Concussion may then also be referred to as a minor head trauma or rather a minor closed head trauma accompanied by brief loss of consciousness. Closed since there is no breach in the skull. The head injury occurs but nothing penetrates the skull. Concussions are thus common and they may occur during a MVA, sports related concussions are common (injuries during football, ice-hockey, boxing and other contact sports where blows to the head may occur). The exact mechanism why there is that bried period of unconsciousness which then resolves and the person wakes up is not fully elucidated. The thinking is that during the concussion, the brain is subjected to mechanical and kinetic forces which “shake” the brain inside the rigid cranium. The brain though is free to move inside the skull, it is attached by the brainstem which is relatively immobile. So as the brain turns on its axis, there is transient dysfunction of the brainstem and this leads to loss of consciousness and the person blacks out.

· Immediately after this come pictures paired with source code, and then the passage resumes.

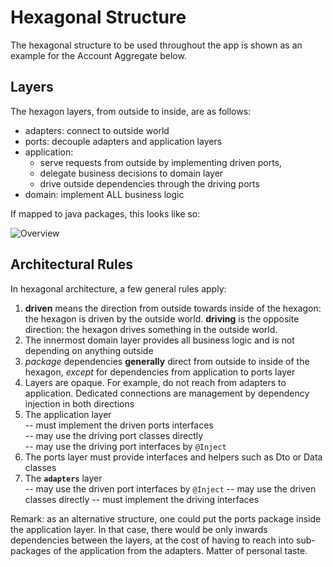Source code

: # Hexagonal Structure

The hexagonal structure to be used throughout the app is shown as an example for the Account Aggregate below. 

## Layers
The hexagon layers, from outside to inside, are as follows: 

- adapters: connect to outside world
- ports: decouple adapters and application layers
- application: 
  - serve requests from outside by implementing driven ports, 
  - delegate business decisions to domain layer
  - drive outside dependencies through the driving ports
- domain: implement ALL business logic

If mapped to java packages, this looks like so:  

![Overview](http://www.plantuml.com/plantuml/proxy?cache=no&src=https://raw.githubusercontent.com/onouv/expenses/main/doc/implementation/architecture/accounts-hexagonal.puml)


## Architectural Rules
In hexagonal architecture, a few general rules apply:
1) **driven** means the direction from outside towards inside of the hexagon: the hexagon is driven by the outside world. **driving** is the opposite direction: the hexagon drives something in the outside world.
2) The innermost domain layer provides all business logic and is not depending on anything outside 
3) *package* dependencies **generally** direct from outside to inside of the hexagon, *except* for dependencies from 
application to ports layer
4) Layers are opaque. For example, do not reach from adapters to application. Dedicated connections  are management by dependency injection in both directions
5) The application layer   
-- must implement the driven ports interfaces  
-- may use the driving port classes directly  
-- may use the driving port interfaces by `@Inject` 
6) The ports layer must provide interfaces and helpers such as Dto or Data classes
7) The **`adapters`** layer   
-- may use the driven port interfaces by `@Inject`
-- may use the driven classes directly
-- must implement the driving interfaces 


Remark: as an alternative structure, one could put the ports package inside the application layer. In that case, there would be only inwards dependencies between the layers, at the cost of having to reach into sub-packages of the application from the adapters. Matter of personal taste.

Concussions are usually not life threatening and the patient comes around in a few seconds to a few minutes. Those associated with a prolonged period of unconsciousness though need to be evaluated in the hospital to make sure there is nothing serious or structural such as an intracranial hemorrhage (bleed) into the brain or outside the brain but inside the skull (epidural hematoma). There are guidelines with respect to sports related concussion injuries and usually the doctor at the side of the play field makes a decision whether it is safe for the player to play again during that game or should he sit out the rest of the game. Multiple concussive injuries increase the risk of sudden death (no one quite knows by what exact mechanism) and hence concussive injuries in professional players like those who play football do deserve special attention.
Let us now turn to what is called PCS. Again there has a lot which has been written about PCS but this syndrome is ill-defined and its etiology is far from clear. Patients who have suffered a concussion frequently complain of memory problems following the concussion. Apart from memory difficulties these patients may complain of mood changes been too irritable or short tempered, balance problems and unsteady gait, dizziness, headaches, fatigue and lack of energy. This constellation of signs and symptoms with a preceeding history of concussion is what has been referred to as PCS. When these patients present to neurologists, we investigate them but most of the time all the tests come back as “normal”. Their imaging studies like CT scan head and MRI brain are normal.
PCS is usually treated symptomatically. If headache is the major complain we treat the headache. If dizziness is the major complaint we treat with an antivertigo drug. At times low dose antidepressants may be helpful. The natural history of this condition is good and most patients recover in due course and are able to go back to their day to day life.